Software lagged a decade behind hardware, with application fiefdoms holding sway over a small, captive computer population. Gopher helped users locate documents, FTP let them download and transmit them, and Telnet hooked them up to other computers. Those who had taken the plunge online connected to one another through communities like the Well in San Francisco, signed up for newsgroups, and frequented chat rooms, many devoted to sex and fetishes. To navigate the Internet required a working knowledge of the Unix operating system and a communications protocol called TCP/IP. The Web wasn’t searchable; you had to know the addresses of the few sites out there you could visit. Then you had to type arcane commands and addresses like “$ find / -type l -print’ perl -nle ‘-e|| print’” (a command to find links that point to nothing). The schism between the pros and the rest was further exacerbated by the prevailing computer systems of the time. Geeks spoke Unix, a staple of college networks, while the public tooled around on Macs and Windows machines. Despite its grandiose name and intentions, the World Wide Web wasn’t very web-like.
That’s precisely what Marc Andreessen, a twenty-one-year-old computer science student at the University of Illinois in Urbana-Champaign, aimed to change. Raised in rural Wisconsin—his father was a seed salesman and his mother was a shipping clerk at Lands End, the mailbox-stuffing catalog retailer—Andreessen figured he would spend his life with computers even before he had actually touched one. When he was ten, he checked out a computer book from the local library and taught himself Basic (a programming language). At eleven he coded his first application: a virtual calculator to assist him with his math homework, until the janitor shut off power for the night, wiping out his handiwork.

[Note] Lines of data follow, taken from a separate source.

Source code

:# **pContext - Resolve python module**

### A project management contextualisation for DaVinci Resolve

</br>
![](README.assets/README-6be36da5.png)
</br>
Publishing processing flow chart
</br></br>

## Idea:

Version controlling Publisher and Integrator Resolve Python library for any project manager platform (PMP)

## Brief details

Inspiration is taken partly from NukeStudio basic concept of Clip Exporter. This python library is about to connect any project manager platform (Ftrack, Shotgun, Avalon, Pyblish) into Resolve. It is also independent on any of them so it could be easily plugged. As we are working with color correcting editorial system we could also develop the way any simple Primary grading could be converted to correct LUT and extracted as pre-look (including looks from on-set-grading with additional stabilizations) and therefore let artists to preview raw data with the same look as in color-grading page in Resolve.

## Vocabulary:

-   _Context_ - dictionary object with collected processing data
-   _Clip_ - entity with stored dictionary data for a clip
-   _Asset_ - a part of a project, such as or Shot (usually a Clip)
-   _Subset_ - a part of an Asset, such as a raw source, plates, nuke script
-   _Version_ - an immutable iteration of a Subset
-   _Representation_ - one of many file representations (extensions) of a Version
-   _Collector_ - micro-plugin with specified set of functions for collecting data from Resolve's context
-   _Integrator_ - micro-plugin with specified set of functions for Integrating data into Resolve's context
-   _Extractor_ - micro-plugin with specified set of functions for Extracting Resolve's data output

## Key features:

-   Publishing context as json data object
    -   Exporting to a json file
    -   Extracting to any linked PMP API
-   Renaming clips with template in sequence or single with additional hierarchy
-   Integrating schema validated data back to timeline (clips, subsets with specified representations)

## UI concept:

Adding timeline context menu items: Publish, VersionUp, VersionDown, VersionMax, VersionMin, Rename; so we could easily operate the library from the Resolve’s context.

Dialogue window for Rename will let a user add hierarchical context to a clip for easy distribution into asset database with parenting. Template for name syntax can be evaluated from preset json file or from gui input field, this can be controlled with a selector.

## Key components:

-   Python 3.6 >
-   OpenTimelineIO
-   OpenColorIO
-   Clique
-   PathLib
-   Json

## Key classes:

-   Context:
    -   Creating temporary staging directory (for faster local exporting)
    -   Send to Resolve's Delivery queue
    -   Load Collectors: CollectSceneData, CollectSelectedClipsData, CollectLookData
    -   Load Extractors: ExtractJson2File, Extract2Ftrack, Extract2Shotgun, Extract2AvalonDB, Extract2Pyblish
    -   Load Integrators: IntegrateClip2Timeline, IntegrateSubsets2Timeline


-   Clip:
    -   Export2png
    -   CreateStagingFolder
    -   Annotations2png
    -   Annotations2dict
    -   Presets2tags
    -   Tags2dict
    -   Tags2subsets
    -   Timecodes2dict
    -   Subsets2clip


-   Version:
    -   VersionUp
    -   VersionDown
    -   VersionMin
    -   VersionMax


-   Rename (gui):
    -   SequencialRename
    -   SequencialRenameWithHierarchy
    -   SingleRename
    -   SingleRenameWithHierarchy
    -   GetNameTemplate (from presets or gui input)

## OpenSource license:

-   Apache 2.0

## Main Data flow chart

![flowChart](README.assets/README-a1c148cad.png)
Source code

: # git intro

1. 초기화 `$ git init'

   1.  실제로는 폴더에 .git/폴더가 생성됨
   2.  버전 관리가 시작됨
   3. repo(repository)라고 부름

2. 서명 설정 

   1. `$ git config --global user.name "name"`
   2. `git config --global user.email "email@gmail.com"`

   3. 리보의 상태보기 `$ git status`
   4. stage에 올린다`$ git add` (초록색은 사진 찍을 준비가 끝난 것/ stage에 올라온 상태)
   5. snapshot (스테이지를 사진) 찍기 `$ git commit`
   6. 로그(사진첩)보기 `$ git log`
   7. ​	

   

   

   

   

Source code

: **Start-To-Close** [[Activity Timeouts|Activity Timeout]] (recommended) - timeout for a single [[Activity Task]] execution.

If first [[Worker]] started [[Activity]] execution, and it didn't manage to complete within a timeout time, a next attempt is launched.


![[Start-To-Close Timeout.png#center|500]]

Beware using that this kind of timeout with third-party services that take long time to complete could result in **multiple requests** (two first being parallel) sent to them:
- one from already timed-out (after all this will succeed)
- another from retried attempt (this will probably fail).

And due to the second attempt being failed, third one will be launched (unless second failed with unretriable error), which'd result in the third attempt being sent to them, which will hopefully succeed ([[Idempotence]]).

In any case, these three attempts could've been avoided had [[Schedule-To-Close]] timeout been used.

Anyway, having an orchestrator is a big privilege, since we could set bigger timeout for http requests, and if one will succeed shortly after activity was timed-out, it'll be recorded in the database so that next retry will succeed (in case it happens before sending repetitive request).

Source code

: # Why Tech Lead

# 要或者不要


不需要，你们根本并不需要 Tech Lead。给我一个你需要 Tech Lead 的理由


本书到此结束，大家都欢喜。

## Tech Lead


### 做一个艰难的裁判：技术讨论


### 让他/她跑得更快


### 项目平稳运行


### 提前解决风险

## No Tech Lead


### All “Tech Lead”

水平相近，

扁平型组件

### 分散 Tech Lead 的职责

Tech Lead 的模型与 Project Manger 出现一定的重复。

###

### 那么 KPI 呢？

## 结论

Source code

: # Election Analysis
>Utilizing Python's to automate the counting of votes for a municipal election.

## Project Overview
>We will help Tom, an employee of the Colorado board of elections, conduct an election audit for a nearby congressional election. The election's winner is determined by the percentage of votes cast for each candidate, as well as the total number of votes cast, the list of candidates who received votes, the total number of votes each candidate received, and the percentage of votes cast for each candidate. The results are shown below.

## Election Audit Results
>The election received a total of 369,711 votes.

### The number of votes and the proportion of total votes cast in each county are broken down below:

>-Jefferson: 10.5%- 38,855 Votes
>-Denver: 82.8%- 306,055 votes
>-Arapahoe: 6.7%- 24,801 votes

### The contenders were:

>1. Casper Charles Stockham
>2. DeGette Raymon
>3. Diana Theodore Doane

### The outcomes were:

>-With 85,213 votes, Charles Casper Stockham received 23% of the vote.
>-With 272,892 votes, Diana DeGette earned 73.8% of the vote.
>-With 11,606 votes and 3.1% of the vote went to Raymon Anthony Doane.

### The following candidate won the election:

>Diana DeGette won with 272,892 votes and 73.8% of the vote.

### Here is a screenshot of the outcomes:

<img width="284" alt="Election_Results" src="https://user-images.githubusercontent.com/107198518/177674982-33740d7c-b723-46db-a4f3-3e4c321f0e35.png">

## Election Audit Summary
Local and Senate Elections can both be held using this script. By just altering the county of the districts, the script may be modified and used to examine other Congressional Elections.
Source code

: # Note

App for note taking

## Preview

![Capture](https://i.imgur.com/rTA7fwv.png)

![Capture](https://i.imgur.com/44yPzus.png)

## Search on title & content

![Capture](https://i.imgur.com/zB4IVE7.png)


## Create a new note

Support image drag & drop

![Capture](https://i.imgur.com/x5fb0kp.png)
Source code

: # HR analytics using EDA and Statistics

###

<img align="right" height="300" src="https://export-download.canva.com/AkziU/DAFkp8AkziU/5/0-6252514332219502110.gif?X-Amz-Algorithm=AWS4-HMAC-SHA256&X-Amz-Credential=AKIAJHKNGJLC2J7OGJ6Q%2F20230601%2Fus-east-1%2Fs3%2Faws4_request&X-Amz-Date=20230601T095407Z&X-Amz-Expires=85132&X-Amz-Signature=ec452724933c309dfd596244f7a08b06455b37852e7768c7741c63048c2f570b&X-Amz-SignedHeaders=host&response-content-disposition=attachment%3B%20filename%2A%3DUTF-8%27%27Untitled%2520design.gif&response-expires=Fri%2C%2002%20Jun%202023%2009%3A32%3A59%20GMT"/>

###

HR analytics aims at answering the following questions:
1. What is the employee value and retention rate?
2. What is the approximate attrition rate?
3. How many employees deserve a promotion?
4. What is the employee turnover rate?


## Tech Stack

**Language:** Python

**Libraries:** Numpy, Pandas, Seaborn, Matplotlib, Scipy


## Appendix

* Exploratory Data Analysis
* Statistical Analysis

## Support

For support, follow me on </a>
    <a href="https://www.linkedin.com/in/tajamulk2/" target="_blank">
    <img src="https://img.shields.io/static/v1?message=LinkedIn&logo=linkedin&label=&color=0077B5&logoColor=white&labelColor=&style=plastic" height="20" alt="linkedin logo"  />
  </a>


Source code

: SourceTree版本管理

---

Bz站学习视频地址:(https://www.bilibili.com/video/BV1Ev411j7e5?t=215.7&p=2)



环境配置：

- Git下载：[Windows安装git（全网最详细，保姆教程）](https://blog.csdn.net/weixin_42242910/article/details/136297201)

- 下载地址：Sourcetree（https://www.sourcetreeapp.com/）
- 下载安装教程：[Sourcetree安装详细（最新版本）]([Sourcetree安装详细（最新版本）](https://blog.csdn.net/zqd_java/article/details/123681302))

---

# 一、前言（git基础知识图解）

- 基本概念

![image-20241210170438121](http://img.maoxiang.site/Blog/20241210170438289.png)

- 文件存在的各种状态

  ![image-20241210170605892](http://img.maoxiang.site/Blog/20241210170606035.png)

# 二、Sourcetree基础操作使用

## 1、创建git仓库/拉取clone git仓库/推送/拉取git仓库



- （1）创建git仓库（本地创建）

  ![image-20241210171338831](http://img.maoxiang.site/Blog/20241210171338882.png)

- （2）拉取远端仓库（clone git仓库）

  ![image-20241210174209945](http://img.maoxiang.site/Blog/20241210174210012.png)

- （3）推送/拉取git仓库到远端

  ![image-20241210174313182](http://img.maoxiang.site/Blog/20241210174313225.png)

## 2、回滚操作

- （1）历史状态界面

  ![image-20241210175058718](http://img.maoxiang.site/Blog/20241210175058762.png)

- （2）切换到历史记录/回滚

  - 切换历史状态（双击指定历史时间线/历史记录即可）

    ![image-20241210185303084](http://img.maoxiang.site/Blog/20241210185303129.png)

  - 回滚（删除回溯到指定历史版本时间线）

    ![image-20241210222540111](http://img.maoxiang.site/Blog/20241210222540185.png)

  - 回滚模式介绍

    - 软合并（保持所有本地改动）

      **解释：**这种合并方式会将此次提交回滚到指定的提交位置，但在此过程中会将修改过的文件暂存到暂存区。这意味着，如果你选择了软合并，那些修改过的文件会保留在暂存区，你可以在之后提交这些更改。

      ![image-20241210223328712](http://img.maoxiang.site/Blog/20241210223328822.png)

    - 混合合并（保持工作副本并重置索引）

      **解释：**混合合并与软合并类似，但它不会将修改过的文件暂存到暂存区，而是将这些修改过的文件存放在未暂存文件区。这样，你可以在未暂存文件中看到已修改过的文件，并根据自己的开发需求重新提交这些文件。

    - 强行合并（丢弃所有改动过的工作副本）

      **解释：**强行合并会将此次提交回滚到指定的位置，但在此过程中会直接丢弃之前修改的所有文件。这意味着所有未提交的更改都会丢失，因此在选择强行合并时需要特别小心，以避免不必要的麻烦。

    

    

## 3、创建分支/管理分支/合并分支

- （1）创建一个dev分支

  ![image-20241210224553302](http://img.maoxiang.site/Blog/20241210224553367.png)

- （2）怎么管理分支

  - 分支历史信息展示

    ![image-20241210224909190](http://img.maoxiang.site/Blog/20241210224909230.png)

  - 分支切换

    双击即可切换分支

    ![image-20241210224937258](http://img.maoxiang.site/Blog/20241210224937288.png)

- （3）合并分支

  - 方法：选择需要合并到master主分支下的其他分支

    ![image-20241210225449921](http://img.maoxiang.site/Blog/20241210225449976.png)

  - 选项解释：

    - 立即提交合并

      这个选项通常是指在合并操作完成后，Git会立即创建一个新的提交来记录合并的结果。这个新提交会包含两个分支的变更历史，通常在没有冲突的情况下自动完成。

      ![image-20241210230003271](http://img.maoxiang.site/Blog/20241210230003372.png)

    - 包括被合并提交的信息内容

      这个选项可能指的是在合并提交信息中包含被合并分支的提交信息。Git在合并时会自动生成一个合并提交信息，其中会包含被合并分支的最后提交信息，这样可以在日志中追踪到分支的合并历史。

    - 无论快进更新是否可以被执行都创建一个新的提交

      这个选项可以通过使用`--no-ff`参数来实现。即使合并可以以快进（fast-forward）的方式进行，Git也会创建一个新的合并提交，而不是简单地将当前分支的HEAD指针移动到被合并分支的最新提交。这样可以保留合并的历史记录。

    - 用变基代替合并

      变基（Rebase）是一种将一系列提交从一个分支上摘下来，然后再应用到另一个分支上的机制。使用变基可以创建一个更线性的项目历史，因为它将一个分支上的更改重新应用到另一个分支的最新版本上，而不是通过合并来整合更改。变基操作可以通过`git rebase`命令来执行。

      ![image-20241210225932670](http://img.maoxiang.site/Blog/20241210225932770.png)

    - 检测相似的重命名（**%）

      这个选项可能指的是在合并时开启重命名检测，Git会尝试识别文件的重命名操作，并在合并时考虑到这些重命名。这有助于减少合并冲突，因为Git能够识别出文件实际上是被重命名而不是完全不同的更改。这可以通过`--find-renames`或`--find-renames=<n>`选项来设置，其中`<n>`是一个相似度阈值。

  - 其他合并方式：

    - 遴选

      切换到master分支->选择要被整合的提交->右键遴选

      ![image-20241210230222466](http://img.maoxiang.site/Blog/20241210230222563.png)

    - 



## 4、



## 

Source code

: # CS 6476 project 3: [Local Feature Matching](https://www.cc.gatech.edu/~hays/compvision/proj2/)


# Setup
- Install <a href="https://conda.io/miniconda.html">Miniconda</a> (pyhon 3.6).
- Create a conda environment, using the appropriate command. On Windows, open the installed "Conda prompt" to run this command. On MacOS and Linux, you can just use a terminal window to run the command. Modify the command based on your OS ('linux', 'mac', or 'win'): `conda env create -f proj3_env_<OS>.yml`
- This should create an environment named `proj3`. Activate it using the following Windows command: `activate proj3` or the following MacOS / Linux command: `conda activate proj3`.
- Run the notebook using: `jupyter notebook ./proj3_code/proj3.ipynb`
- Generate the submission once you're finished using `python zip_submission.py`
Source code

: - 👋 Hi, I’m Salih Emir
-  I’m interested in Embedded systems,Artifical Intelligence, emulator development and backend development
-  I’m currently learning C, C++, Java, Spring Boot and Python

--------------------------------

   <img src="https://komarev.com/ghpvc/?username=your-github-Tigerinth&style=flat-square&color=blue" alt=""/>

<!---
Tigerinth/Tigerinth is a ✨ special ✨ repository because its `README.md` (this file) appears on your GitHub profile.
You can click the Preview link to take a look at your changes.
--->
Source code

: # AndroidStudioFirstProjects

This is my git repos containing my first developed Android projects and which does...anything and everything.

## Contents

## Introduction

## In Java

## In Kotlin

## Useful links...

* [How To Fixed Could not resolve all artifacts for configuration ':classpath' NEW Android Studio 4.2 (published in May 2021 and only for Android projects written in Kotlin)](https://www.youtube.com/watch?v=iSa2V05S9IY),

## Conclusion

Soon after, his parents plunked down $595 for a Commodore 64, which he plugged into his television, storing files on a cassette tape recorder. He quickly learned that hardware had constraints but with software he was only limited by his imagination. Anything was possible, yet nothing was doable if the program didn’t function.
Andreessen enrolled in college to study electrical engineering, thinking it would pay better, but ended up in computer science because it required less work. Working part-time for $6.85 an hour creating 3-D graphics programs at the National Center for Supercomputing Applications (NCSA), Andreessen burned through hours in chat rooms and roaming around the Web, frustrated with how hard it was to navigate. Berners-Lee’s browser, introduced in February 1991, ran solely on NeXT machines, which made up a fraction of the world’s computers, and displayed text one line at a time like a teletype machine. Other browsers followed, all with shortcomings. Erwise, released by students at the Helsinki University of Technology in April 1992, was the first to work on non-NeXT machines, but development stalled when the students graduated and moved on to other projects. Worse, it was coded in Finnish. Viola originated at Berkeley and incorporated style sheets and tables, plus a bookmark function so users could track where they had been and which sites were their favorites, but it was notoriously hard to install. MidasWWW, developed at the Stanford Linear Accelerator Center, only worked on Unix and Vax computers while MacWWW was the first designed expressly for Macintosh.
He decided to fashion his own browser, one that would meld Telnet, Gopher, and FTP into one program and secret it behind an attractive, easy-to-master graphic interface. This would build on Berners-Lee’s work, which had created a standard for the Web, key to the Internet’s evolution. Europe of the eighteenth century didn’t move from separate agrarian and cottage industry-based economies to massive industrialization until countries agreed on standardized weights and measures. In pre-Revolutionary America, each colony minted coins and issued its own paper money, which slowed the march to commerce. Eli Whitney reaped a fortune by inventing interchangeable parts for muskets in the 1790s, making machinery reparable and more efficient. Berners-Lee’s standards had the potential for a similar impact on digital communication, except on their own they weren’t far-reaching enough. As with cross-border trade in seventeenth-century Europe, surfing the Web was inefficient, time-consuming, and largely restricted to those fluent in the medium of exchange (in this case, arcane computer systems).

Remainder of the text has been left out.